Scientists from the USA and Europe have collaborated to develop a molecular rectifier that can reduce the size of chip components to the size of molecules. Two unusual forms of carbon were joined to create the rectifier. One of the forms was like a diamond, while the other was like a soccer ball.
Scientists from Stanford University, Germany’s Justus-Liebig University, Ukraine’s Kiev Polytechnic Institute and Belgium’s Catholic University of Louvain collaborated in this project.
Electronic circuits, consist primarily of three components – an electron conducting material, rectifiers for controlling the electron flow in a specific direction and transistors that allow or disallow the electron flow.
Tiny carbon cages that are bonded in the same way as diamond are called Diamondoids, while hollow carbon spheres are called buckyballs. Diamondoids have an extremely low weight; less than a billionth of a billionth of a carat.

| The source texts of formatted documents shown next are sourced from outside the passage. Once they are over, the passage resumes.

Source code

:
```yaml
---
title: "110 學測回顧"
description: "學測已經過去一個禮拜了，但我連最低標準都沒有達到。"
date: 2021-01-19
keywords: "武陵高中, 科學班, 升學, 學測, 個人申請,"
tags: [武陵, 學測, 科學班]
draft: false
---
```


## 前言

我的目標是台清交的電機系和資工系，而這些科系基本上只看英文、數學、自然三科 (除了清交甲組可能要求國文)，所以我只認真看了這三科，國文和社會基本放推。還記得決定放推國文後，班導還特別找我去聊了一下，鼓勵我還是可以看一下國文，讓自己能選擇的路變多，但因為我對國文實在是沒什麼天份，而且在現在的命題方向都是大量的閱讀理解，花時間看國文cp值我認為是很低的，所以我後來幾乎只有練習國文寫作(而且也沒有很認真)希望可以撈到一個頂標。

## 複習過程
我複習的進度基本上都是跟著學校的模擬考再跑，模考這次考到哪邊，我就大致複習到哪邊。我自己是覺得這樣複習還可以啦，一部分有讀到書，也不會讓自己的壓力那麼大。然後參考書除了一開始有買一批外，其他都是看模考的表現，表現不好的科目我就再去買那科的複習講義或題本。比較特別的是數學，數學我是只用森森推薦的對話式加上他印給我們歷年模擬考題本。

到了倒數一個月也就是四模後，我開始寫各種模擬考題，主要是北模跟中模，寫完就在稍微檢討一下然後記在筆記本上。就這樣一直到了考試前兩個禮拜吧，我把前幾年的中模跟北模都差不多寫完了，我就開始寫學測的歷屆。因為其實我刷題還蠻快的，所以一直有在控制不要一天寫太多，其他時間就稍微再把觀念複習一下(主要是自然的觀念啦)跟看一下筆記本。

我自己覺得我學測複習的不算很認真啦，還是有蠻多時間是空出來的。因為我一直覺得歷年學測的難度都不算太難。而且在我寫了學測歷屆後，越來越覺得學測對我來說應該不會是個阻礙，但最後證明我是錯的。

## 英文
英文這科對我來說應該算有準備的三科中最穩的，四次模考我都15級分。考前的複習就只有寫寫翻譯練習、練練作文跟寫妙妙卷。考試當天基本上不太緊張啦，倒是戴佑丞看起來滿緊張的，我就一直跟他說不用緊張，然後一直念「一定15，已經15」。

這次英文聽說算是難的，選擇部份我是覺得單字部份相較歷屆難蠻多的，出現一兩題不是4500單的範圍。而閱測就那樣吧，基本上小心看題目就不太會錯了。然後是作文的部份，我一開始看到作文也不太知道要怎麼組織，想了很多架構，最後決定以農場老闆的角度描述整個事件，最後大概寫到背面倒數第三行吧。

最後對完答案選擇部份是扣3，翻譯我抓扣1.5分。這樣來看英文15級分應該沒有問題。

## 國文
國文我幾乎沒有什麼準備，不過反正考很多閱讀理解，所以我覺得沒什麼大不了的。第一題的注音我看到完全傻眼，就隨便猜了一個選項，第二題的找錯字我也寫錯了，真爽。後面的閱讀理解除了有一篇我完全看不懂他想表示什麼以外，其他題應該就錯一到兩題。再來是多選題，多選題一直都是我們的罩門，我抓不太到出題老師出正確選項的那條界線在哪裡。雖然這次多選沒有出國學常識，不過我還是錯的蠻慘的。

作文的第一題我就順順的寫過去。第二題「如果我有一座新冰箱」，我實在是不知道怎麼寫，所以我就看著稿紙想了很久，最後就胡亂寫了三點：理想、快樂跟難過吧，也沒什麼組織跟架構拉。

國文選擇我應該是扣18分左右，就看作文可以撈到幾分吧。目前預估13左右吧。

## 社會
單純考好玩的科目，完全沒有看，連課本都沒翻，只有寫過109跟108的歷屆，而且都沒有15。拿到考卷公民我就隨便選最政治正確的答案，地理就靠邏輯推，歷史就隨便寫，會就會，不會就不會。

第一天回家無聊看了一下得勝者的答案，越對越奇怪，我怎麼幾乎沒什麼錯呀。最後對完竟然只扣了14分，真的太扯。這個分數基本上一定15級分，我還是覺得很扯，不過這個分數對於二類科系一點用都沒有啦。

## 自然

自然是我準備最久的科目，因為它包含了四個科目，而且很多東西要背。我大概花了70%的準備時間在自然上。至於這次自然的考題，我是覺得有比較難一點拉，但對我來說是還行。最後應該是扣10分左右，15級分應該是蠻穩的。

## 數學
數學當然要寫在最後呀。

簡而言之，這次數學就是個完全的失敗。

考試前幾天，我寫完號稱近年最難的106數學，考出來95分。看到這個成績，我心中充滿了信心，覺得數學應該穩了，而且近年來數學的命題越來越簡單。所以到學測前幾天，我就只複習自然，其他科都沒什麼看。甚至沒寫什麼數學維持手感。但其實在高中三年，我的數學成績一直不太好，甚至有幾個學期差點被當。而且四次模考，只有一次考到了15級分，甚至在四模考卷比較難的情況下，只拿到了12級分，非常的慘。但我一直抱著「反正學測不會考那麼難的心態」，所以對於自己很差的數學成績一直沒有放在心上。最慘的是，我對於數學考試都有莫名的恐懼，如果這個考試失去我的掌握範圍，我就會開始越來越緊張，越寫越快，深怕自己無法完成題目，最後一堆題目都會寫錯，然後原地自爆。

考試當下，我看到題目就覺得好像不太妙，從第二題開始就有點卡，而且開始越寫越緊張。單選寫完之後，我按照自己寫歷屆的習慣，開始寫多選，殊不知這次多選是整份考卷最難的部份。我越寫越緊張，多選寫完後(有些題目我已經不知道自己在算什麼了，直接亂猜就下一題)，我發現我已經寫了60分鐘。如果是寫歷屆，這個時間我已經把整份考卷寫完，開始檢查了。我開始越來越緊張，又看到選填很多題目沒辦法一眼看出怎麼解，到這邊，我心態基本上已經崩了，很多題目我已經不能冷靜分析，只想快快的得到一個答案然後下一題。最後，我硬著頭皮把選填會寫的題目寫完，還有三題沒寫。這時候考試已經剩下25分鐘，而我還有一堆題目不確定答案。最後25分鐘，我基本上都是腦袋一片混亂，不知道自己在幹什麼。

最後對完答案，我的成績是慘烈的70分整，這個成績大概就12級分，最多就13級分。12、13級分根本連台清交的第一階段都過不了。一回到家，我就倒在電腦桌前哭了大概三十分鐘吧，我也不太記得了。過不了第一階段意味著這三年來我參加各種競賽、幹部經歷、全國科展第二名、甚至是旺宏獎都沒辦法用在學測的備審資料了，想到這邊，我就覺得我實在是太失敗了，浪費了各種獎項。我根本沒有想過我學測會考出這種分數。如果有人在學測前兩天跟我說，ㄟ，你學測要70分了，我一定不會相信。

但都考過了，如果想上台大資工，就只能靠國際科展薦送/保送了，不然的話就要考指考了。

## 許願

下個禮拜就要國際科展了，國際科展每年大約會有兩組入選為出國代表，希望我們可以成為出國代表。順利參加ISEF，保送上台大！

In earlier studies, researchers had found that a single diamondoid layer on a metal surface had the ability to emit an electron beam. For this study, Jeremy Dahl and Robert Carlson of SLAC’s Stanford Institute for Materials and Energy Sciences (SIMES) produced Diamondoids which were sent to Justus-Liebig University where chemists attached them to buckyballs. This led to the formation of buckydiamondoids.
SIMES researchers tested these buckydiamondoids using a scanning tunneling microscope and studied the electronic behavior of the material. The hybrid material demonstrated exceptional rectifier properties. In the direction of electron-spitting diamondoid to the electron-catching buckyballs, the flow of current was found to be 50 times faster.

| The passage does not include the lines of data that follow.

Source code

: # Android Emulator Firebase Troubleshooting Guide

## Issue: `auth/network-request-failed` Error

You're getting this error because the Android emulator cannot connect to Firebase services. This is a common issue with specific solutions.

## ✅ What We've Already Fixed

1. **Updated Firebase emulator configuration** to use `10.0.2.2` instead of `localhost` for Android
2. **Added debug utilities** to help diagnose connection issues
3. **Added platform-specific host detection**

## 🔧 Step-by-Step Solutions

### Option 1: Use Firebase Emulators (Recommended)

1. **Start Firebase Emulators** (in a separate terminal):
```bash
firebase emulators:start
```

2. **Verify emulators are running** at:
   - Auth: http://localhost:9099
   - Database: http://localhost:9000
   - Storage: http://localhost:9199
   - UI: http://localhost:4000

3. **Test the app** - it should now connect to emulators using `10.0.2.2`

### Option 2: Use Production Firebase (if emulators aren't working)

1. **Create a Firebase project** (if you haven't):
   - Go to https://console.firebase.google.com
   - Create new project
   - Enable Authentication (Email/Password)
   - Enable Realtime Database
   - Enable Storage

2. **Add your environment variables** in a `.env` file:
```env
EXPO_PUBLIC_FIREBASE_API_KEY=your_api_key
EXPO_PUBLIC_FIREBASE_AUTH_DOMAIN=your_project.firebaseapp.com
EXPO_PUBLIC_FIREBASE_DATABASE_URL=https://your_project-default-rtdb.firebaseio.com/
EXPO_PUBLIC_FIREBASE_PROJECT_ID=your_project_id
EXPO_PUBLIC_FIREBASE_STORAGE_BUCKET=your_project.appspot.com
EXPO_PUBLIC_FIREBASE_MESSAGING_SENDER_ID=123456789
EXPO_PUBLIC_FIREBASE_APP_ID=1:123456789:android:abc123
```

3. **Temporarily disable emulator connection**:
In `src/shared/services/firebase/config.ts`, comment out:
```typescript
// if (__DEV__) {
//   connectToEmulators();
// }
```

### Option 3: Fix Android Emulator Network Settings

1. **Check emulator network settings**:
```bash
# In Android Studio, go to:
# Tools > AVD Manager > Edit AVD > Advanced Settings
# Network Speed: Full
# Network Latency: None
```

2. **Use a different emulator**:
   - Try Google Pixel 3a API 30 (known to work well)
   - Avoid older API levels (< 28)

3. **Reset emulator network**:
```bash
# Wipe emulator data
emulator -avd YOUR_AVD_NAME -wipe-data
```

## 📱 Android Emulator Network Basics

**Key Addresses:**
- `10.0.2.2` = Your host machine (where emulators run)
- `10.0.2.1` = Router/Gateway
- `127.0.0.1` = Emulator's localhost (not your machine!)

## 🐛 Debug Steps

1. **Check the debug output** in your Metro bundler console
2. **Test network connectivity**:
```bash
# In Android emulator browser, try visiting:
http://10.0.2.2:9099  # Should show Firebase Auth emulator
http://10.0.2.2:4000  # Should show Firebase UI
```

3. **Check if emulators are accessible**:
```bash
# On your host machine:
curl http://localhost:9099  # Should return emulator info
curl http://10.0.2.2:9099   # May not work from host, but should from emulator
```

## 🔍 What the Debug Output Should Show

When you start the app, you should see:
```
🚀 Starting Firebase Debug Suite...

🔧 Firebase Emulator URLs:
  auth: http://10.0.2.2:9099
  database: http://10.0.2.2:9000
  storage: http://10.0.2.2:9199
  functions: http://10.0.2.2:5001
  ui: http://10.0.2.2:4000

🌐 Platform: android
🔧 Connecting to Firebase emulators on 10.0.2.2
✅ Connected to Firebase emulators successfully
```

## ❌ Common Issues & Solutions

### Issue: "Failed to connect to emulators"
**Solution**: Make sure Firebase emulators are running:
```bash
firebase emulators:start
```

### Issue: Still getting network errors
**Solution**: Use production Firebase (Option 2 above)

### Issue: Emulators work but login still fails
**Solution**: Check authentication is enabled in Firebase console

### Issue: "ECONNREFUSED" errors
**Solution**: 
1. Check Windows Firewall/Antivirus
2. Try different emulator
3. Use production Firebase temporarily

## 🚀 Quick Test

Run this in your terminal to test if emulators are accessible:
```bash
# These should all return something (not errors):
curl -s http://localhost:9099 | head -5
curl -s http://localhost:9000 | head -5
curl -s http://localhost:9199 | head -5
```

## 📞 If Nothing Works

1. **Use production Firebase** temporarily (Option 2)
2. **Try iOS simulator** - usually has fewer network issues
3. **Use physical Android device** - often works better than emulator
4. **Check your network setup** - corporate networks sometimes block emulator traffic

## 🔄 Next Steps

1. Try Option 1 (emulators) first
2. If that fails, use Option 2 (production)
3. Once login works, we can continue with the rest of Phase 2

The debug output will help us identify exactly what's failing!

Stanford associate professor of physics, Hari Manoharan, stated that this was the first molecular rectifier to be made from hydrogen and carbon. To advance this study, the possibility of building transistors using the same simple ingredients must be considered. Further, the present findings could help increase the possibility of creating molecular electronics.
The U.S. Department of Energy Office of Science has provided funding for this study which has been published in Nature Communications.